If your firewall does not permit outbound connections you may wish to permit connections to the server's IP address, and at least to the port(s) that the TSM server is using. You may also need to permit "related" connections through the firewall also.

How to Change the Method of Communication to Polling

To change the client scheduler mode, look in dsm.sys or dsm.opt for the SCHEDMODE directive and change it from PROMPTED to POLLING. If it is missing this directive, add the line. You will need to save your changes & restart the TSM client scheduler for it to take effect.

Information on the Prompted Communication Method

PROMPTED Summary: When the TSM client scheduler starts, it opens and begins listening on a port on the local machine. It then contacts the server and synchronizes what the server knows about the local client. The client scheduler retrieves the backup schedule and then sits in the background and waits for the server to contact it. At some point the server will contact the client scheduler, using the local port that was registered with the server at startup, and initiate a backup. That works quite well, because the server can then manage its load and only start new backups when it has the capacity. And with a firewall, the TSM client scheduler startup sequence works well, because many firewalls are configured to allow all outbound connections while blocking most inbound ones.

However, when it comes time for the TSM server to tell the client scheduler to start backing up, the firewall blocks the connection from the TSM server, so your client scheduler never receives the message and the backup never occurs. There are two good solutions for this:

  1. Configure the firewall to permit connections from the TSM server to the client scheduler port (by default TCP 1501, but you can set that).

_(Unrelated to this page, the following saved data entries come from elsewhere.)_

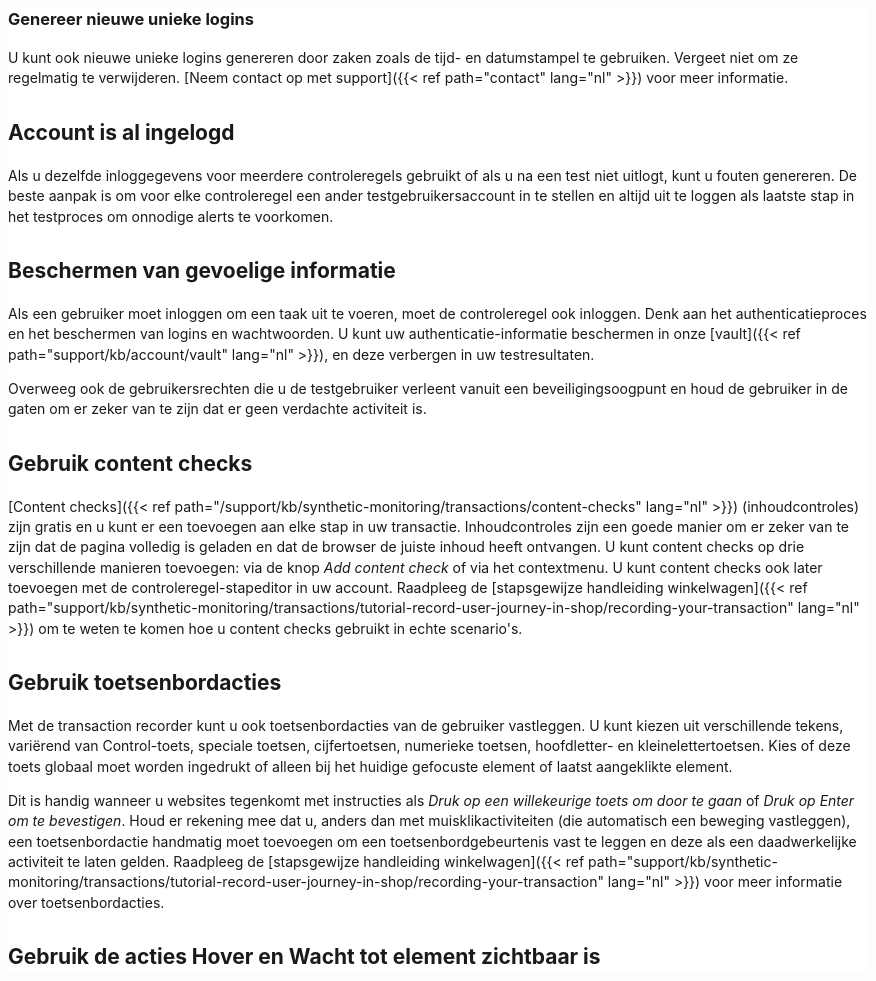 ### Genereer nieuwe unieke logins

U kunt ook nieuwe unieke logins genereren door zaken zoals de tijd- en datumstampel te gebruiken. Vergeet niet om ze regelmatig te verwijderen. [Neem contact op met support]({{< ref path="contact" lang="nl" >}}) voor meer informatie.

## Account is al ingelogd

Als u dezelfde inloggegevens voor meerdere controleregels gebruikt of als u na een test niet uitlogt, kunt u fouten genereren. De beste aanpak is om voor elke controleregel een ander testgebruikersaccount in te stellen en altijd uit te loggen als laatste stap in het testproces om onnodige alerts te voorkomen.

## Beschermen van gevoelige informatie

Als een gebruiker moet inloggen om een taak uit te voeren, moet de controleregel ook inloggen. Denk aan het authenticatieproces en het beschermen van logins en wachtwoorden. U kunt uw authenticatie-informatie beschermen in onze [vault]({{< ref path="support/kb/account/vault" lang="nl" >}}), en deze verbergen in uw testresultaten. 

Overweeg ook de gebruikersrechten die u de testgebruiker verleent vanuit een beveiligingsoogpunt en houd de gebruiker in de gaten om er zeker van te zijn dat er geen verdachte activiteit is.  

## Gebruik content checks

[Content checks]({{< ref path="/support/kb/synthetic-monitoring/transactions/content-checks" lang="nl" >}}) (inhoudcontroles) zijn gratis en u kunt er een toevoegen aan elke stap in uw transactie. Inhoudcontroles zijn een goede manier om er zeker van te zijn dat de pagina volledig is geladen en dat de browser de juiste inhoud heeft ontvangen. U kunt content checks op drie verschillende manieren toevoegen: via de knop *Add content check* of via het contextmenu. U kunt content checks ook later toevoegen met de controleregel-stapeditor in uw account. Raadpleeg de [stapsgewijze handleiding winkelwagen]({{< ref path="support/kb/synthetic-monitoring/transactions/tutorial-record-user-journey-in-shop/recording-your-transaction" lang="nl" >}}) om te weten te komen hoe u content checks gebruikt in echte scenario's.

## Gebruik toetsenbordacties
Met de transaction recorder kunt u ook toetsenbordacties van de gebruiker vastleggen. U kunt kiezen uit verschillende tekens, variërend van Control-toets, speciale toetsen, cijfertoetsen, numerieke toetsen, hoofdletter- en kleinelettertoetsen. Kies of deze toets globaal moet worden ingedrukt of alleen bij het huidige gefocuste element of laatst aangeklikte element. 

Dit is handig wanneer u websites tegenkomt met instructies als *Druk op een willekeurige toets om door te gaan* of *Druk op Enter om te bevestigen*. Houd er rekening mee dat u, anders dan met muisklikactiviteiten (die automatisch een beweging vastleggen), een toetsenbordactie handmatig moet toevoegen om een toetsenbordgebeurtenis vast te leggen en deze als een daadwerkelijke activiteit te laten gelden. Raadpleeg de [stapsgewijze handleiding winkelwagen]({{< ref path="support/kb/synthetic-monitoring/transactions/tutorial-record-user-journey-in-shop/recording-your-transaction" lang="nl" >}}) voor meer informatie over toetsenbordacties.

## Gebruik de acties Hover en Wacht tot element zichtbaar is
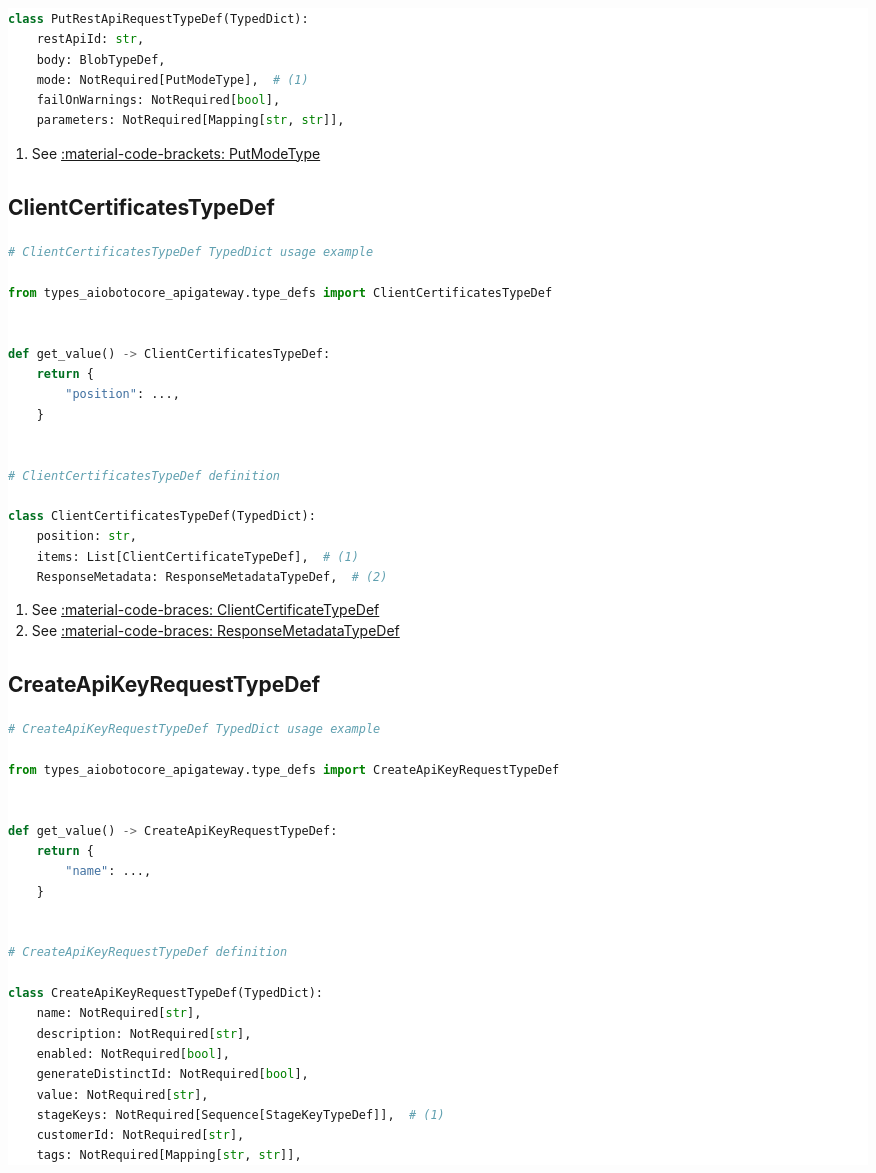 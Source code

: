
 ```python
class PutRestApiRequestTypeDef(TypedDict):
    restApiId: str,
    body: BlobTypeDef,
    mode: NotRequired[PutModeType],  # (1)
    failOnWarnings: NotRequired[bool],
    parameters: NotRequired[Mapping[str, str]],
```

1. See [:material-code-brackets: PutModeType](./literals.md#putmodetype) 
## ClientCertificatesTypeDef

```python
# ClientCertificatesTypeDef TypedDict usage example

from types_aiobotocore_apigateway.type_defs import ClientCertificatesTypeDef


def get_value() -> ClientCertificatesTypeDef:
    return {
        "position": ...,
    }


# ClientCertificatesTypeDef definition

class ClientCertificatesTypeDef(TypedDict):
    position: str,
    items: List[ClientCertificateTypeDef],  # (1)
    ResponseMetadata: ResponseMetadataTypeDef,  # (2)
```

1. See [:material-code-braces: ClientCertificateTypeDef](./type_defs.md#clientcertificatetypedef) 
2. See [:material-code-braces: ResponseMetadataTypeDef](./type_defs.md#responsemetadatatypedef) 
## CreateApiKeyRequestTypeDef

```python
# CreateApiKeyRequestTypeDef TypedDict usage example

from types_aiobotocore_apigateway.type_defs import CreateApiKeyRequestTypeDef


def get_value() -> CreateApiKeyRequestTypeDef:
    return {
        "name": ...,
    }


# CreateApiKeyRequestTypeDef definition

class CreateApiKeyRequestTypeDef(TypedDict):
    name: NotRequired[str],
    description: NotRequired[str],
    enabled: NotRequired[bool],
    generateDistinctId: NotRequired[bool],
    value: NotRequired[str],
    stageKeys: NotRequired[Sequence[StageKeyTypeDef]],  # (1)
    customerId: NotRequired[str],
    tags: NotRequired[Mapping[str, str]],
```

This approach permits the old behavior of the TSM server, but will require that you change the firewall rules for all the hosts you are backing up if the TSM server IP ever changes.

    • Note: The Bucky Backup servers and associated ports are:

      Bucky Backup Enterprise Server Addresses Bucky Backup Enterprise Port Numbers
      bucky1.doit.wisc.edu 1499
      bucky2.doit.wisc.edu 1500
      bucky5.doit.wisc.edu 1503
      bucky6.doit.wisc.edu 1504

       

      Bucky Backup Lite Server Addresses
      Bucky Backup Lite Port Numbers
      bl1.doit.wisc.edu 1501
      bl2.doit.wisc.edu
      		1502
      bl3.doit.wisc.edu1503

       

       Bucky Backup Archive Server Addresses
      		 Bucky Backup Archive Port Numbers
      ba1.doit.wisc.edu 1501

  2. Change your method of communication to polling (see above) -- Recommended.